There is perhaps no better example of how British popular opinion on empire has been shaped than the film Zulu, which lionizes the heroism of the British defenders at Rorke’s Drift (1879). The genius of this film as propaganda lies in its narrow focus on a single battle, by which it reverses the strategic realities of empire. Because the British are outnumbered at Rorke’s Drift, and on the tactical defensive, we see them – the foot soldiers of an empire that encompassed one third of the world –as the plucky underdogs, and the Zulus, whose land the British had conquered as the dastardly aggressors.
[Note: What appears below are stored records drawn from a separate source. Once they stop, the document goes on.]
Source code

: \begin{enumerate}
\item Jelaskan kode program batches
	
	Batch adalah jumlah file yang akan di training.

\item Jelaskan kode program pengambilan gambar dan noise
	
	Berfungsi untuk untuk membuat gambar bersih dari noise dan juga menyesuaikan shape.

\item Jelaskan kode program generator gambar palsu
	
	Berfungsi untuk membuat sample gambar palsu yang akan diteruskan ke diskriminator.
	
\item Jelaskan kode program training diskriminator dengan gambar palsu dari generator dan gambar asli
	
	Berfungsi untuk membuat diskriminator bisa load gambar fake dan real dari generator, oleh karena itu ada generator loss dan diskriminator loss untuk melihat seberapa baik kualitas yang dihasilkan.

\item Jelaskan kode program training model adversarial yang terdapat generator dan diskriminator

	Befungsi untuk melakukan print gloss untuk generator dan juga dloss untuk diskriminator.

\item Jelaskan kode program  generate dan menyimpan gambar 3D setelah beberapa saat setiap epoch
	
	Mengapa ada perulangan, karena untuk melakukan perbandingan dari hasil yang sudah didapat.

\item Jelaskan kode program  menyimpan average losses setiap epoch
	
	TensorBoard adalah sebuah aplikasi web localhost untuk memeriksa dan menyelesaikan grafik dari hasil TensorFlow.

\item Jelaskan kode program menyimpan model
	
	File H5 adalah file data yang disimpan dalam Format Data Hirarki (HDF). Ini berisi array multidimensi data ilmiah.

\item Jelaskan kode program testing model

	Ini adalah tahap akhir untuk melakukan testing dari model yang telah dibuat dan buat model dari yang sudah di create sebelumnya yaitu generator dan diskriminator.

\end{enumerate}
While Britain’s empire has long crumbled to dust, the fawning reverence for imperial power continues to affect how British foreign policy is shaped. Britain may not ‘rule the waves’ any more, but it still aims to ‘punch above its weight’ by maintaining an international presence that belies Britain’s relatively small geographic and demographic size – a desire held across the political spectrum. This imperial legacy, and the contradictions it creates in British foreign policy, has rarely been more apparent than in the decision to extend military action against the Islamic State across the Iraq-Syria border. At the center of this debate was a speech by the Shadow Foreign Secretary, Hilary Benn, which called upon Britain to extend military action (the text is available here). The fact that this speech was so rapturously applauded – both by Benn’s fellow politicians, and by most of the British press – it offers a foil with which to examine these tendencies.
First and foremost, Benn’s speech was aimed at winning over hearts rather than minds. He weaved a rich tapestry of liberal interventionist arguments, beginning by lauding his party’s internationalist history, and ending with a crescendo as he recalled Britain’s fight against Nazi Germany, calling on his colleagues to fight the “fascists” of the Islamic State just as they fought the fascists of old. But while the emotion was high, his analysis of the strategic issues left a lot to be desired.
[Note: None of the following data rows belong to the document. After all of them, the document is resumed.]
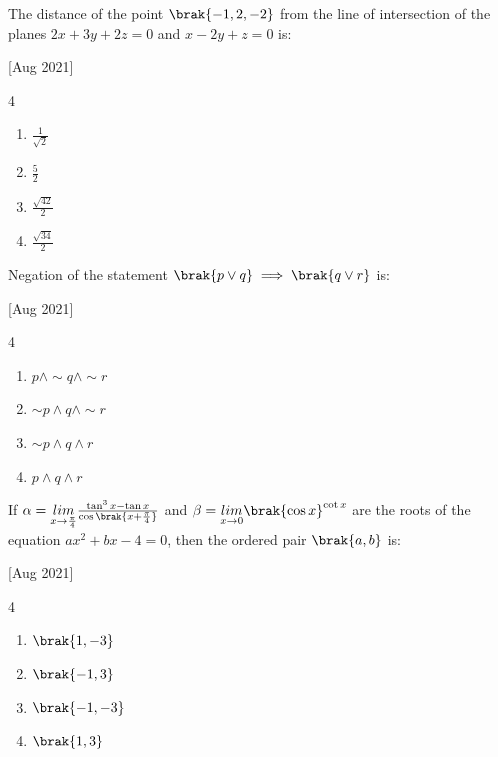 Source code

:     \item The distance of the point $\brak{-1, 2, -2}$ from the line of intersection of the planes $2x+3y+2z=0$ and $x-2y+z=0$ is:
    
    \hfill{[Aug 2021]}

        \begin{multicols}{4}
            \begin{enumerate}
                \item $\frac{1}{\sqrt{2}}$
                \item $\frac{5}{2}$
                \item $\frac{\sqrt{42}}{2}$
                \item $\frac{\sqrt{34}}{2}$
            \end{enumerate}
        \end{multicols}

    \item Negation of the statement $\brak{p\lor q}\implies\brak{q\lor r}$ is:
    
    \hfill{[Aug 2021]}

        \begin{multicols}{4}
            \begin{enumerate}
                \item $p\land \sim q\land \sim r$
                \item $\sim p\land q\land \sim r$
                \item $\sim p\land q\land r$
                \item $p\land q\land r$
            \end{enumerate}
        \end{multicols}
		
    \item If $\alpha=\underset{x\to\frac{\pi}{4}}{lim}\frac{\tan^3 x-\tan x}{\cos\brak{x+\frac{\pi}{4}}}$ and $\beta=\underset{x\to 0}{lim}\brak{\cos x}^{\cot x}$ are the roots of the equation $ax^2+bx-4=0$, then the ordered pair $\brak{a,b}$ is:
    
    \hfill{[Aug 2021]}

        \begin{multicols}{4}
            \begin{enumerate}
                \item $\brak{1,-3}$
                \item $\brak{-1,3}$
                \item $\brak{-1,-3}$
                \item $\brak{1,3}$
            \end{enumerate}
        \end{multicols}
It is true that the Labour party has an internationalist history, but this has led to foreign policy disasters as well as successes. Indeed, even former Prime Minister Tony Blair has acknowledged that the Iraq war in 2003 was in part responsible for the rise of the Islamic State in the first place. Unsurprisingly, this is not something that Benn dwelt upon. Benn also noted the concern many have that British airstrikes will cause civilian casualties, before arguing that there is a difference between the Islamic State, which “acts with the intent to harm civilians” and the British who “act to protect civilians from Daesh.” This ignores the rather obvious strategic issue that civilian casualties – no matter the motivation behind them – have the potential to reinforce the Islamic State’s narrative and increase support for the group. Additionally, Benn brushed over the fact that the government has no idea how many local fighters it can depend upon to fight with rhetorical flourish, as if ignorance on the number of allies you have is only a minor issue in warfare.
Benn did, however, engage with the central strategic issue: that the Islamic State operates freely across the Iraq-Syria border, and therefore it made little strategic sense for Britain to limit itself to bombing them on one side of it. At first glance, this logic is sound. However, the issue becomes somewhat murkier when you consider that Britain is part of an international coalition that does target ISIS across the border. Given the close cooperation between British intelligence and its colleagues in America and France, it seems logical to assume that any intelligence Britain had on the Islamic State in Syria would be shared. In other words, even if Britain could not strike the Islamic State in Syria, her allies could. By ignoring this, Benn missed the single most important strategic question at stake: precisely how many ISIS targets were the coalition unable to strike because Britain was not launching bombing raids in Syria?
To judge by the frequency of bombing raids since that vote, the answer is: probably not very many. The night the vote was taken, RAF planes launched several raids against Omar airfield in Syria, to breathless reports from the press. As reported in investigative magazine Private Eye (No. 1409 p. 3), however, these airstrikes were almost completely useless. The cynical, but most plausible, explanation for this is that the oilfield was simply chosen for its PR, rather than strategic value. The next airstrike carried out by Britain in Syria was over three weeks later, and there is no indication that this strike would have been impossible without British aircraft. In other words, the vote to extend RAF bombing raids into Syria seems to have had negligible military importance.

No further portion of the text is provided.